Name: glympsed
Owner: glympsed
Description: null
Created: 2016-06-20 21:55:16.0
Updated: 2016-06-20 22:57:58.0
Pushed: 2016-07-28 02:16:56.0
Homepage: null
Size: 71032
Language: Jupyter Notebook
GitHub Committers
User | Most Recent Commit | # Commits |
---|
Other Committers
User | Most Recent Commit | # Commits |
---|
glympsed
is a pipeline for querying large RNAseq gene expression data sets with more than 100 samples and 30,000 genes each for patterns of common expression using the unsupervised machine-learning library, Keras. This tool can be used to enable discovery of common patterns of expression where there is are unknown relationships between samples. The results can then be used to provide evidence to generate hypotheses for further investigation.
The pipeline uses a combination of Python scripts (file.py) as well as iPython Notebook (file.ipynb). The user is expected to provide a matrix of counts for each sample x gene ID.
Scripts for visualizing the clustering of the nodes (hidden layers) that the Autoencoder method found can be found in the run_unsupervised.py script that is within the sample-models/ directory and can be called from main.
The file calc-gene-pathway-counts.R - R script that can be used to calculate the number of genes that are within each pathway and the number of pathways that each gene appears in - output as CSV for each.
Autoencoder weights - visualizing 50 nodes (rows) x 5549 genes (columns) to explore the clustering of nodes within a subspace of the gene space.
Autoencoder codings - visualize 50 nodes (rows) x 950 samples (columns) to explore the clustering of nodes within a subspace of the sample space.
Calling the main.py script from the command line:
$ python __main__.py
The main.py script calls the executer function to run the project.
This project contains three sets of data - open-access Pseudomonas, simulated, and MMETSP.
Reproduces a previous study with data from Pseudomonas aeruginosa (Tan et al 2015).
Steps for creating simulated data:
The Marine Microbial Eukaryotic Transcriptome Sequencing Project (MMETSP), which contains RNAseq data from 678 divergent samples representing more than 40 phyla (Keeling et al. 2014. Many of the species in this data set do not have a reference genomes. Following transcriptome assembly, the procedure for annotation is not straightforward.

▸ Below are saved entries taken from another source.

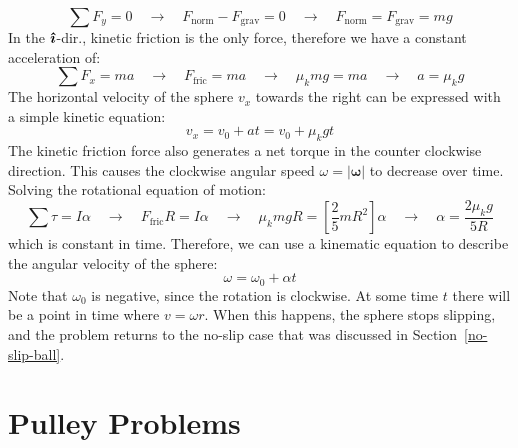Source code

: \begin{equation*}
  \sum F_y = 0
  \quad\to\quad
  F_\text{norm}-F_\text{grav}=0
  \quad\to\quad
  F_\text{norm}=F_\text{grav}=mg
\end{equation*}
%
In the $\iii$-dir., kinetic friction is the only force, therefore we
have a constant acceleration of:
\begin{equation*}
  \sum F_x = ma
  \quad\to\quad
  F_\text{fric}=ma
  \quad\to\quad
  \mu_kmg=ma
  \quad\to\quad
  a=\mu_kg
\end{equation*}
The horizontal velocity of the sphere $v_x$ towards the right can be expressed
with a simple kinetic equation:
\begin{equation}
  v_x=v_0+at=v_0+\mu_kgt
\end{equation}
The kinetic friction force also generates a net torque in the counter clockwise
direction. This causes the clockwise angular speed $\omega=|\bm\omega|$ to
decrease over time. Solving the rotational equation of motion:
\begin{equation*}
  \sum\tau=I\alpha
  \quad\to\quad
  F_\text{fric}R=I\alpha
  \quad\to\quad
  \mu_kmgR=\left[\frac25mR^2\right]\alpha
  \quad\to\quad
  \alpha=\frac{2\mu_kg}{5R}
\end{equation*}
which is constant in time. Therefore, we can use a kinematic equation to
describe the angular velocity of the sphere:
\begin{equation}
  \omega=\omega_0+\alpha t
\end{equation}
Note that $\omega_0$ is negative, since the rotation is clockwise. At some time
$t$ there will be a point in time where $v=\omega r$. When this happens, the
sphere stops slipping, and the problem returns to the no-slip case that was
discussed in Section~\ref{no-slip-ball}.





\section{Pulley Problems}

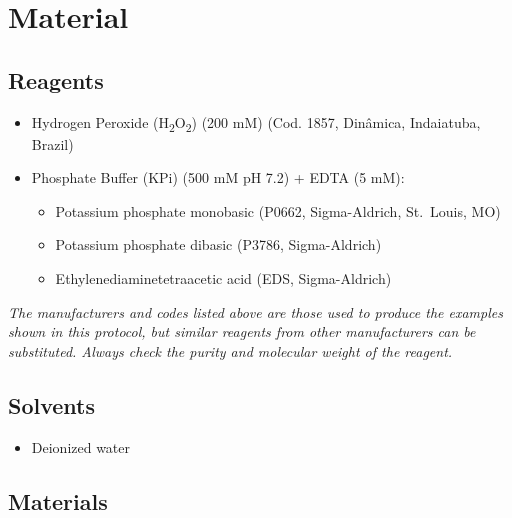 \documentclass[
  9pt,
  american,
  a5paper,
  extrafontsizes,onecolumn,openright
  ]{memoir}
\providecommand{\tightlist}{%
  \setlength{\itemsep}{0pt}\setlength{\parskip}{0pt}}
\begin{document}
\newpage

\section{Material}\label{cat_detailed_protocol}

\subsection{Reagents}\label{reagents}

\begin{itemize}
\tightlist
\item
  Hydrogen Peroxide (H\textsubscript{2}O\textsubscript{2}) (200 mM) (Cod. 1857, Dinâmica, Indaiatuba, Brazil)
\item
  Phosphate Buffer (KPi) (500 mM pH 7.2) + EDTA (5 mM):

  \begin{itemize}
  \tightlist
  \item
    Potassium phosphate monobasic (P0662, Sigma-Aldrich, St.~Louis, MO)
  \item
    Potassium phosphate dibasic (P3786, Sigma-Aldrich)
  \item
    Ethylenediaminetetraacetic acid (EDS, Sigma-Aldrich)
  \end{itemize}
\end{itemize}

\begin{greybox}[frametitle = Note]
\emph{The manufacturers and codes listed above are those used to produce the examples shown in this protocol, but similar reagents from other manufacturers can be substituted. Always check the purity and molecular weight of the reagent.}

\end{greybox}

\subsection{Solvents}\label{solvents}

\begin{itemize}
\tightlist
\item
  Deionized water
\end{itemize}

\subsection{Materials}\label{materials}
\end{document}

This project makes use of a variety of dimensional reduction, clustering, and unsupervised and semi-supervised machine-learning techniques. These include PCA, ICA, and Autoencoders. In addition, t-SNE was used for dimensional reduction, clustering, and visualization.
Did not perform well.
t-SNE can be used as an independent method for dimensional reduction and visualization or in combination with a dimensional reduction technique - e.g. PCA.
Some examples of t-SNE usage:
PCA into 50 dimensions and then scatter plot of all genes in 2-dimensions with t-SNE to try to visualize the clustering of those 50 PCs as matching the 50 hidden nodes from Autoencoding (bad results as expected since PCA does not do well on this data)
t-SNE directly on raw data to try to find clustering - scatter plot of all genes in 2-dimensions - this is also not good as expected (since PCA did not work well)
2-dimensional plot of all nodes from hidden layer (Autoencoder) clustered with t-SNE - this is actually two plots: one for the Autoencoder weights and another for the Autoencoder codings. In these plots you can start to see some nodes (some hidden layers) that really stand out from the rest - such as node 18 - which probably has a major influence on genetic expression
In addition to the methods mentioned above - we have visualizations of the following post-structure-discovery methods:
Feature importance of nodes (from hidden layers of Autoencoder) as predictors for classifying genes to their respective nodes of highest weight - through random forest multi-classification - this means I assigned each gene a label that corresponded to the node that had the highest weight value for it
Feature importance of samples (from original dataset of 950 samples / predictors) for classifying genes to their respective nodes of highest weight - through random forest multi-classification and then boosted classification methods (GBM)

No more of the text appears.